East Lansing, MI
For the inaugural exhibition of the Field Station series, the Eli and Edythe Broad Art Museum at Michigan State University (MSU Broad) presents the work of Alicja Kwade (Polish, b. 1979), setting the tone for the series as a space for research, experimentation, and unexpected encounters. Kwade is interested in metaphysics and systems of measurement—the construction of reality, the tension between matter and antimatter, perceptions of truth—all of which give shape and structure to our understanding of and place in the universe. Kwade explains, “My interests focus on all the paths that lead us toward the question of why the world is just the way it is. This is the oldest question in philosophy: Why does the world exist? Why does the Earth turn? What are atoms? These are the questions that I work on.”
The works assembled here move from such grandiose questions around time, reality, and perception to granular investigations of materiality and its potential for metaphor and symbolism. Importantly, though, the power of these works hinges on the presence of their viewers. In the gallery, the movement of the viewer through the space becomes a measure of time—like the hand of a watch, ticking away. But here, the measure of time is not predetermined; rather, it is manifested by visitors in their experience of the works. Ultimately, Kwade is a storyteller, and it remains up to the viewer to determine where the real ends and the fictional begins in the multiple narratives featured here.

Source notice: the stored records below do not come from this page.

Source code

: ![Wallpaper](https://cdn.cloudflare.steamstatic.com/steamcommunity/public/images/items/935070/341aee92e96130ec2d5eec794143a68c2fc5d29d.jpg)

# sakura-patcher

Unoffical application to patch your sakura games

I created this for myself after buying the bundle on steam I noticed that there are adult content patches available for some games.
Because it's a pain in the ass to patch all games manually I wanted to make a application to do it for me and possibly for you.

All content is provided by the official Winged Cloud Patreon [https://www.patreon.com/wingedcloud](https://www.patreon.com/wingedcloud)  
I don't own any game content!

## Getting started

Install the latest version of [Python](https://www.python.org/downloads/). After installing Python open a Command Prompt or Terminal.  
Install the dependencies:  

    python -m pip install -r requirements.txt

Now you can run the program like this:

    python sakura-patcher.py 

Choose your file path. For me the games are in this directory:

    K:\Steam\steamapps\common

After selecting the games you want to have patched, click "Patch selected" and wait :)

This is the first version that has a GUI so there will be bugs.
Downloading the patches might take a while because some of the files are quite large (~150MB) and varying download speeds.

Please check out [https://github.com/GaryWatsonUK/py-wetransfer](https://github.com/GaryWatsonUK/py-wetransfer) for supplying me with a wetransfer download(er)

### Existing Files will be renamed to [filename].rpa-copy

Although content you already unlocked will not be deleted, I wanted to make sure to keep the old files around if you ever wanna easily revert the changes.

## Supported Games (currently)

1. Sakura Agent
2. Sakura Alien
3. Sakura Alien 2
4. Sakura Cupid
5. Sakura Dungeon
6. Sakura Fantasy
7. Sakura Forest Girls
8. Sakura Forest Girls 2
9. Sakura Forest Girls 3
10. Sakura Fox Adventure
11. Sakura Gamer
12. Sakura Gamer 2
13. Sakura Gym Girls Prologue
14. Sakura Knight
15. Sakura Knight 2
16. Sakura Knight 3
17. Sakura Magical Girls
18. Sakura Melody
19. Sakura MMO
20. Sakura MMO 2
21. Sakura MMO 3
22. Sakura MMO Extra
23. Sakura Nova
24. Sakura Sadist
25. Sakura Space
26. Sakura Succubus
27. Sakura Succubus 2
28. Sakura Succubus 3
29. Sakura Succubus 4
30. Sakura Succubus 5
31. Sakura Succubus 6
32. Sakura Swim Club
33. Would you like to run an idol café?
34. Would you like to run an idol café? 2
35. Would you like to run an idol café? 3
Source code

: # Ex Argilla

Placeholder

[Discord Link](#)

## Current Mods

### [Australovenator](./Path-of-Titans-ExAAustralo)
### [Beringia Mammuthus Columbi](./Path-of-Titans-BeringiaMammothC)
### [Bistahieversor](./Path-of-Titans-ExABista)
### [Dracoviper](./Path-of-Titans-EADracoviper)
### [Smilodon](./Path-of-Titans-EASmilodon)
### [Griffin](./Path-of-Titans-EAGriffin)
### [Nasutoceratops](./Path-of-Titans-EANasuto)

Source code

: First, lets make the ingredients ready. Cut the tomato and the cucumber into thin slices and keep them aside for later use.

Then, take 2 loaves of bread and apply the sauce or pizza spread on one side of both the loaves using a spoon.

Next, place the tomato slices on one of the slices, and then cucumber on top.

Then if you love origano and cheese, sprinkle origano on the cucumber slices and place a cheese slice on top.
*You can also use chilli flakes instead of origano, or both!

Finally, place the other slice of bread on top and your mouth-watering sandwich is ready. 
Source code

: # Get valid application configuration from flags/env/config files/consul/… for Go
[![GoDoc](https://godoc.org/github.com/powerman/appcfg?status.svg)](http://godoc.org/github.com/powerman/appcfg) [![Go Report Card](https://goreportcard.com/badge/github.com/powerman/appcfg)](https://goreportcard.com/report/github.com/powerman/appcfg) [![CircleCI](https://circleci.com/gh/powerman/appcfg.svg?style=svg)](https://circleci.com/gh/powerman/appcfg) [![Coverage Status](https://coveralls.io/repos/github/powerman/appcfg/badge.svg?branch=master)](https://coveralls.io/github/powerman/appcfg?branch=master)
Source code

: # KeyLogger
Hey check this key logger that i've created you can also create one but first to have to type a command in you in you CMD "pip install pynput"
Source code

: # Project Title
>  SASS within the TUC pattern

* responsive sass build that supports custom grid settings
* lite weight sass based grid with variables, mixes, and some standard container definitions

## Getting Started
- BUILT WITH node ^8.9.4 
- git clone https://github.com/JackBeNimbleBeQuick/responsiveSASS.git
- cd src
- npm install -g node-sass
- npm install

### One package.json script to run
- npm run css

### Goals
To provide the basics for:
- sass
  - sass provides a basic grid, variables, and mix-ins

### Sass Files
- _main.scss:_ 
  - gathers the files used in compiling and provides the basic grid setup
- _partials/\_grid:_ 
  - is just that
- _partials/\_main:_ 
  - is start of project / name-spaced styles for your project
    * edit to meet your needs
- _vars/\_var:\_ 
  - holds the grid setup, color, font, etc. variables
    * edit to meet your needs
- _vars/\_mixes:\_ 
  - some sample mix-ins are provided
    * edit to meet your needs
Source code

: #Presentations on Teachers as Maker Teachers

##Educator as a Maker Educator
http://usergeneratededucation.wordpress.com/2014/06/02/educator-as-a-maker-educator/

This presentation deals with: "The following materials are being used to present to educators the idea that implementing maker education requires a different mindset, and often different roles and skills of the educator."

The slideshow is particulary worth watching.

Field Station is an annual cycle of projects that features work by artists at different moments in their careers. With a particular focus on new terrain, whether new work or a new direction in an artist’s practice, the series emphasizes the importance of research by offering a space for artists to develop ideas that may be in the early stages of conception or articulation. Field Station approaches art as a complex language that involves many forms and draws upon different disciplines, from engineering, physics, and agriculture to literature, history, and technology. The notion of a field station specifically points to the importance of experimentation and the idea of the museum as software—a flexible structure that is constantly expanding beyond its walls (the hardware), wherein artists are encouraged to collaborate across disciplines at Michigan State University. The exhibitions change every two months, allowing six artists to participate in each year’s program. At the end of each cycle, a publication will be produced to report the “findings” from the Field Station. The series is curated by Carla Acevedo-Yates and Steven L. Bridges, Assistant Curators.